**DATA RECORDS:**

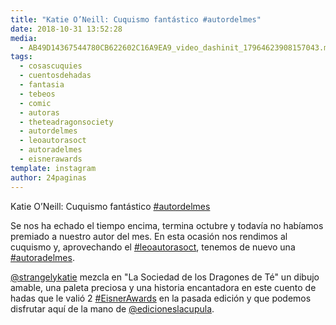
 ```yaml
---
title: "Katie O’Neill: Cuquismo fantástico #autordelmes"
date: 2018-10-31 13:52:28
media: 
  - AB49D14367544780CB622602C16A9EA9_video_dashinit_17964623908157043.mp4
tags: 
  - cosascuquies
  - cuentosdehadas
  - fantasia
  - tebeos
  - comic
  - autoras
  - theteadragonsociety
  - autordelmes
  - leoautorasoct
  - autoradelmes
  - eisnerawards
template: instagram
author: 24paginas
---
```


Katie O’Neill: Cuquismo fantástico [#autordelmes](/tags/autordelmes)


Se nos ha echado el tiempo encima, termina octubre y todavía no habíamos premiado a nuestro autor del mes. En esta ocasión nos rendimos al cuquismo y, aprovechando el [#leoautorasoct](/tags/leoautorasoct), tenemos de nuevo una [#autoradelmes](/tags/autoradelmes).


[@strangelykatie](https://instagram.com/strangelykatie) mezcla en "La Sociedad de los Dragones de Té" un dibujo amable, una paleta preciosa y una historia encantadora en este cuento de hadas que le valió 2 [#EisnerAwards](/tags/eisnerawards) en la pasada edición y que podemos disfrutar aquí de la mano de [@edicioneslacupula](https://instagram.com/edicioneslacupula).
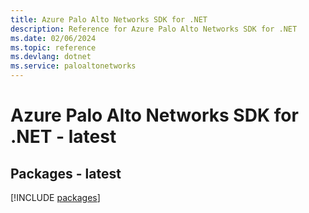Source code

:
 ```yaml
---
title: Azure Palo Alto Networks SDK for .NET
description: Reference for Azure Palo Alto Networks SDK for .NET
ms.date: 02/06/2024
ms.topic: reference
ms.devlang: dotnet
ms.service: paloaltonetworks
---
```

# Azure Palo Alto Networks SDK for .NET - latest
## Packages - latest
[!INCLUDE [packages](palo-alto-networks-index.md)]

**INSTRUCTIONS TO FOLLOW:**
Pictures are to be left out; everything else in the records gets retyped exactly.

**TASK OUTPUT:**
 ```yaml
---
title: "Katie O’Neill: Cuquismo fantástico #autordelmes"
date: 2018-10-31 13:52:28
media: 
  - AB49D14367544780CB622602C16A9EA9_video_dashinit_17964623908157043.mp4
tags: 
  - cosascuquies
  - cuentosdehadas
  - fantasia
  - tebeos
  - comic
  - autoras
  - theteadragonsociety
  - autordelmes
  - leoautorasoct
  - autoradelmes
  - eisnerawards
template: instagram
author: 24paginas
---
```


Katie O’Neill: Cuquismo fantástico [#autordelmes](/tags/autordelmes)


Se nos ha echado el tiempo encima, termina octubre y todavía no habíamos premiado a nuestro autor del mes. En esta ocasión nos rendimos al cuquismo y, aprovechando el [#leoautorasoct](/tags/leoautorasoct), tenemos de nuevo una [#autoradelmes](/tags/autoradelmes).


[@strangelykatie](https://instagram.com/strangelykatie) mezcla en "La Sociedad de los Dragones de Té" un dibujo amable, una paleta preciosa y una historia encantadora en este cuento de hadas que le valió 2 [#EisnerAwards](/tags/eisnerawards) en la pasada edición y que podemos disfrutar aquí de la mano de [@edicioneslacupula](https://instagram.com/edicioneslacupula).
Source code

:
 ```yaml
---
title: Azure Palo Alto Networks SDK for .NET
description: Reference for Azure Palo Alto Networks SDK for .NET
ms.date: 02/06/2024
ms.topic: reference
ms.devlang: dotnet
ms.service: paloaltonetworks
---
```

# Azure Palo Alto Networks SDK for .NET - latest
## Packages - latest
[!INCLUDE [packages](palo-alto-networks-index.md)]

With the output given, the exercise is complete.